=== Your goal ===
The answer must be every line from the entries below that contains "recurrence".

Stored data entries
**********
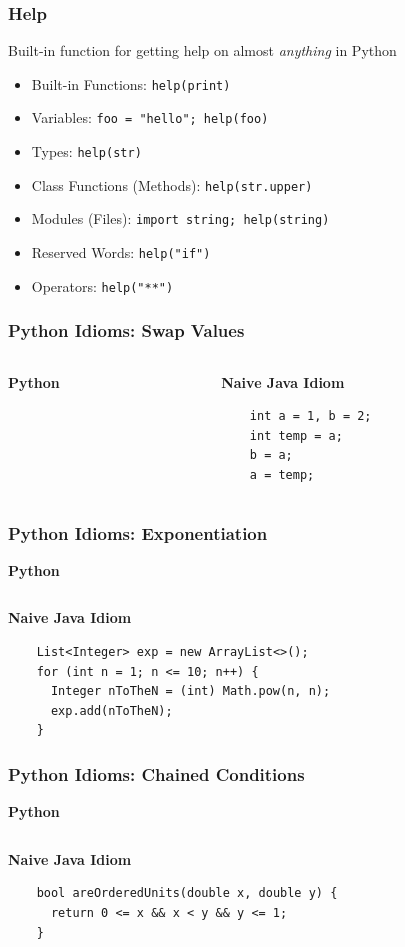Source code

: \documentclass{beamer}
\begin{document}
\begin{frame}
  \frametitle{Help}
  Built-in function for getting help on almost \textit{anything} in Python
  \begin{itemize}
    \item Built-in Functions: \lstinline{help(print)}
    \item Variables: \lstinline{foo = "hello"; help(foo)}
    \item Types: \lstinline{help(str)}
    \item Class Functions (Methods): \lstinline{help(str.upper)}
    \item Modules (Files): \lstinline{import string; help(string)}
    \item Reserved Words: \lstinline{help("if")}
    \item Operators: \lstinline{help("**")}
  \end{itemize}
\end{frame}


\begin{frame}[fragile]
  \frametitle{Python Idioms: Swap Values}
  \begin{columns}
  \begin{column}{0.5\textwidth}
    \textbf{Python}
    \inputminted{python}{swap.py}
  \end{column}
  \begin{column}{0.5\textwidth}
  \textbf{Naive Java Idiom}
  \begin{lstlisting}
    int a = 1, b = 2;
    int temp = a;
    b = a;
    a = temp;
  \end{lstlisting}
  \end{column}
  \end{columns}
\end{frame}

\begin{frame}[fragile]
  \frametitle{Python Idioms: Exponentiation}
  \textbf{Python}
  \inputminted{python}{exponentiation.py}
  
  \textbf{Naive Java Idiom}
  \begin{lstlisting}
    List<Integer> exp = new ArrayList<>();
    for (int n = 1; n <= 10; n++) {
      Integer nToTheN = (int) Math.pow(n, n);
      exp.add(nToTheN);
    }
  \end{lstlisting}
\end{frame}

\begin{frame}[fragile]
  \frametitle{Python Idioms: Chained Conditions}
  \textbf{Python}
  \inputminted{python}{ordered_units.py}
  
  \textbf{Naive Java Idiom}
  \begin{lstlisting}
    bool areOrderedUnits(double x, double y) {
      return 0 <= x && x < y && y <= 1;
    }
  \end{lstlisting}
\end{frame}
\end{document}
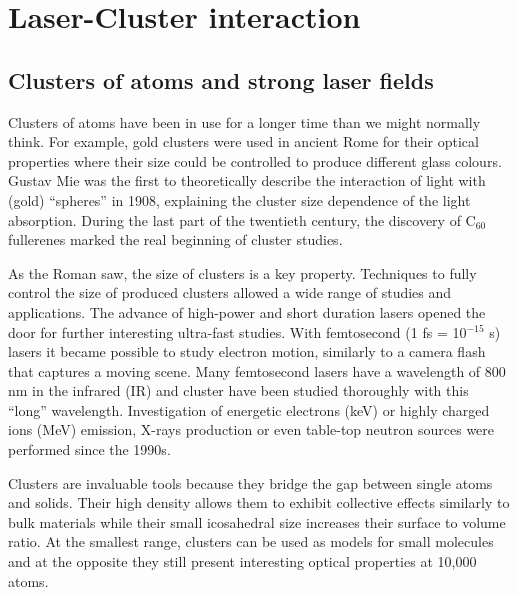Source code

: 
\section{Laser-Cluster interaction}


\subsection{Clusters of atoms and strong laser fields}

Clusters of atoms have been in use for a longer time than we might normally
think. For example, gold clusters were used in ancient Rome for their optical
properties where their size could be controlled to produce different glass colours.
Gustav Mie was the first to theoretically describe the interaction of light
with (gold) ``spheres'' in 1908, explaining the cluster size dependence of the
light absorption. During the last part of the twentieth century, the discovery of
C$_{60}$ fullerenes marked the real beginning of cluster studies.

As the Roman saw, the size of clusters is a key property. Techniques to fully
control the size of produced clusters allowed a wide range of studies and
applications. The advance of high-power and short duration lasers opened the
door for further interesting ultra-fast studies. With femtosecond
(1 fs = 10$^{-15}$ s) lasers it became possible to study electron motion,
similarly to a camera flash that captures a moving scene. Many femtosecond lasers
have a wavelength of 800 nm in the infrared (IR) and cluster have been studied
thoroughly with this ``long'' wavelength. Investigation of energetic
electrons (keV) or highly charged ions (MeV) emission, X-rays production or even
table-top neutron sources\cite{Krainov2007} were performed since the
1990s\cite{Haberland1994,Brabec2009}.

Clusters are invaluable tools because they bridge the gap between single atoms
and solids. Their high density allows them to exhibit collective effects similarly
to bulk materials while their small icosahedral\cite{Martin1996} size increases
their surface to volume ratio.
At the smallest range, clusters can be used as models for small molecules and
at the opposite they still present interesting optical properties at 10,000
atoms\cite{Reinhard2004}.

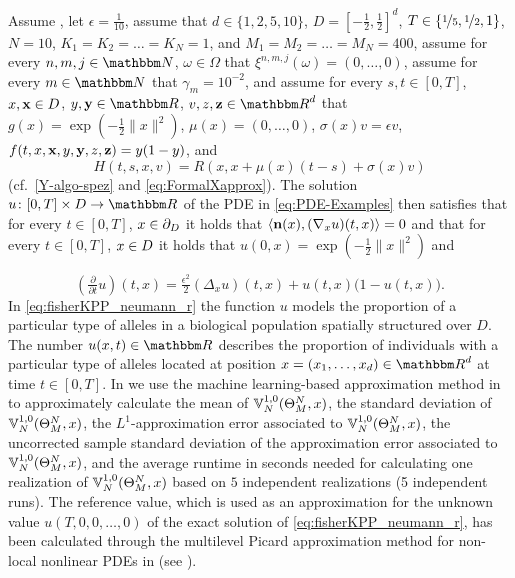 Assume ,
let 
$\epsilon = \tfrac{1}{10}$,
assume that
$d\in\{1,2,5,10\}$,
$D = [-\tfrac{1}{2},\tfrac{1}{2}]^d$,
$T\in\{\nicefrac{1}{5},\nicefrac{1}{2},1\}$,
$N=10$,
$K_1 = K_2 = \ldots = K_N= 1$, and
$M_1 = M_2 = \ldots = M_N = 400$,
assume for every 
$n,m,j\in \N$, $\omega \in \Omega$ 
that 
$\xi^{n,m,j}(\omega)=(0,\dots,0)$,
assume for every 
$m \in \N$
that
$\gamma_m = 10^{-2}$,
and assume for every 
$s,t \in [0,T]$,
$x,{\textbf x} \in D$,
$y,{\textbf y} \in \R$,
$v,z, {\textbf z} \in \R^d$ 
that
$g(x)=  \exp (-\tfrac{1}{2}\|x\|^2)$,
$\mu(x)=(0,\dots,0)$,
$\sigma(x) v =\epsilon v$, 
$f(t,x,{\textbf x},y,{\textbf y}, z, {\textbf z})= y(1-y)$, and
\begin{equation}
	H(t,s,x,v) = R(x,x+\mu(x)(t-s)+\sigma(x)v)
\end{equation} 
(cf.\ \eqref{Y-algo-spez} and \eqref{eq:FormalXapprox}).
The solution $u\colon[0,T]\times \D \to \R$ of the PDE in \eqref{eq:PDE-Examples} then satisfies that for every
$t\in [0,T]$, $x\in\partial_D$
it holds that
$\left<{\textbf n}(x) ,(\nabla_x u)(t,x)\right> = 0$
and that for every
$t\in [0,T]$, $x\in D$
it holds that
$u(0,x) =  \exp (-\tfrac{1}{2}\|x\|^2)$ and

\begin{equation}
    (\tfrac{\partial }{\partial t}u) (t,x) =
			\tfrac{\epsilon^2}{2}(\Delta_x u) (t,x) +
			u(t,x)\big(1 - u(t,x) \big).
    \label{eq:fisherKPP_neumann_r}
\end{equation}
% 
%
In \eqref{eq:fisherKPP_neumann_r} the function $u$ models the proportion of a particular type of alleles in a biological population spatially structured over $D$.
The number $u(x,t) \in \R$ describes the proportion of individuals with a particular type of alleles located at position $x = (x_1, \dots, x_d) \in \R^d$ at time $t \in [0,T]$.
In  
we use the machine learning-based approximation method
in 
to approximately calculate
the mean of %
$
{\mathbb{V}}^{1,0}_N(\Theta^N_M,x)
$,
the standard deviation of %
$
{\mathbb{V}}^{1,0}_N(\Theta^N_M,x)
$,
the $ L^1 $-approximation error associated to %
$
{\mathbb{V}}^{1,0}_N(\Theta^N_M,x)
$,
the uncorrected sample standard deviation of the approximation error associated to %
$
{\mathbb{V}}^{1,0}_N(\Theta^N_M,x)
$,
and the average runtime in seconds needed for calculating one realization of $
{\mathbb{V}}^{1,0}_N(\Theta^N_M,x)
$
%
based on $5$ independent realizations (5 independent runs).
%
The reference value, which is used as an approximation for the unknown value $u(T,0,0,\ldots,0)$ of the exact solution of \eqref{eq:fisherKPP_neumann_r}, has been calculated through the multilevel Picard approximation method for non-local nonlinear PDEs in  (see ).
**********
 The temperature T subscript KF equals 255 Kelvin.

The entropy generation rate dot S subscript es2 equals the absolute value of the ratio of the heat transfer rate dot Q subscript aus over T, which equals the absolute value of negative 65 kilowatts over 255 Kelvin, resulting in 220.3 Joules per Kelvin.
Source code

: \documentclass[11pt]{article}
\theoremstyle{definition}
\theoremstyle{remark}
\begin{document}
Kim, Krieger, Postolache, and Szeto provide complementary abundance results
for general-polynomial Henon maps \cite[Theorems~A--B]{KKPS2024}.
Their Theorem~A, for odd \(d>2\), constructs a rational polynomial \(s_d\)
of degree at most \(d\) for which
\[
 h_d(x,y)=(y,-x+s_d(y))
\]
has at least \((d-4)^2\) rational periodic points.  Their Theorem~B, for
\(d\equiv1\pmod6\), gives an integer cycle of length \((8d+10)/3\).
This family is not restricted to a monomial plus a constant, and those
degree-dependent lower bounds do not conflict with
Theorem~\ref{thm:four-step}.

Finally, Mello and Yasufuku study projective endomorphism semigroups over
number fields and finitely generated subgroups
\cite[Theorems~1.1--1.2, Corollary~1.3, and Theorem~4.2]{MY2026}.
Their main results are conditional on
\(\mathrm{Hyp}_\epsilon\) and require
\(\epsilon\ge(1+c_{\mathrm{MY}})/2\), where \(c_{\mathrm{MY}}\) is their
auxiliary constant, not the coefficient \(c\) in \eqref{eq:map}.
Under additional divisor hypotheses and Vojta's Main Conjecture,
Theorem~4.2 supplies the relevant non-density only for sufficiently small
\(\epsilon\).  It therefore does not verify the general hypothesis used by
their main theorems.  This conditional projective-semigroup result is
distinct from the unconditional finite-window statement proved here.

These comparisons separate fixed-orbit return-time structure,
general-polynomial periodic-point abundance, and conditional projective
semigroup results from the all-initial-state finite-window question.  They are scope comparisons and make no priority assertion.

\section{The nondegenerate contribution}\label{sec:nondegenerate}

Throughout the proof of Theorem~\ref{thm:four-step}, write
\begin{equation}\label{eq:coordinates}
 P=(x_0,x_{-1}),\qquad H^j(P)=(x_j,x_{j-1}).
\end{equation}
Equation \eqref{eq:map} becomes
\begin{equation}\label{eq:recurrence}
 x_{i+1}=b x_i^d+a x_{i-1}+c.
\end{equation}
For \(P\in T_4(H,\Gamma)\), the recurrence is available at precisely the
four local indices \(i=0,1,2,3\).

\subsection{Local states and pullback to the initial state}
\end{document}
**********
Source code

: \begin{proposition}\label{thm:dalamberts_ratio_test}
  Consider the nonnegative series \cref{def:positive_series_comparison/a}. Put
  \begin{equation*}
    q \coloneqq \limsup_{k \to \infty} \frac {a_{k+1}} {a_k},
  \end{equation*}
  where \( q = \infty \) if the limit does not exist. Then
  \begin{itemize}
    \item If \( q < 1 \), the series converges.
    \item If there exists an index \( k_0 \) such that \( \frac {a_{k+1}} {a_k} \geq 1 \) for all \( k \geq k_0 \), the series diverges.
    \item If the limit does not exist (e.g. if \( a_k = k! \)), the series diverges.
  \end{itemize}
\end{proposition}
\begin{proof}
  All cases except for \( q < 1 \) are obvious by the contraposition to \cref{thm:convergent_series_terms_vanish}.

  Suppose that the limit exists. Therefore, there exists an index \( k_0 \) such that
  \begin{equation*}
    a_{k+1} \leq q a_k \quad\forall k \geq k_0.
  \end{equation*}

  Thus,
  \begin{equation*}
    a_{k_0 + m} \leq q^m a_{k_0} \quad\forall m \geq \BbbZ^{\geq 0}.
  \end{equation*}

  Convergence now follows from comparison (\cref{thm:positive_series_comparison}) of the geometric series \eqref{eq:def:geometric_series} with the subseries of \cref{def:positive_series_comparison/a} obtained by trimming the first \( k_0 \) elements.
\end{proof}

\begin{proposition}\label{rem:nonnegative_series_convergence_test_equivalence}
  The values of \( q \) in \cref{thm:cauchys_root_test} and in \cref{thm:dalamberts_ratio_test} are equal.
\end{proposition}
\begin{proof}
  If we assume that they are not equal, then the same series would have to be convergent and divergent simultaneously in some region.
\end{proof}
**********
=== Exercise result ===
\begin{equation}\label{eq:recurrence}
For \(P\in T_4(H,\Gamma)\), the recurrence is available at precisely the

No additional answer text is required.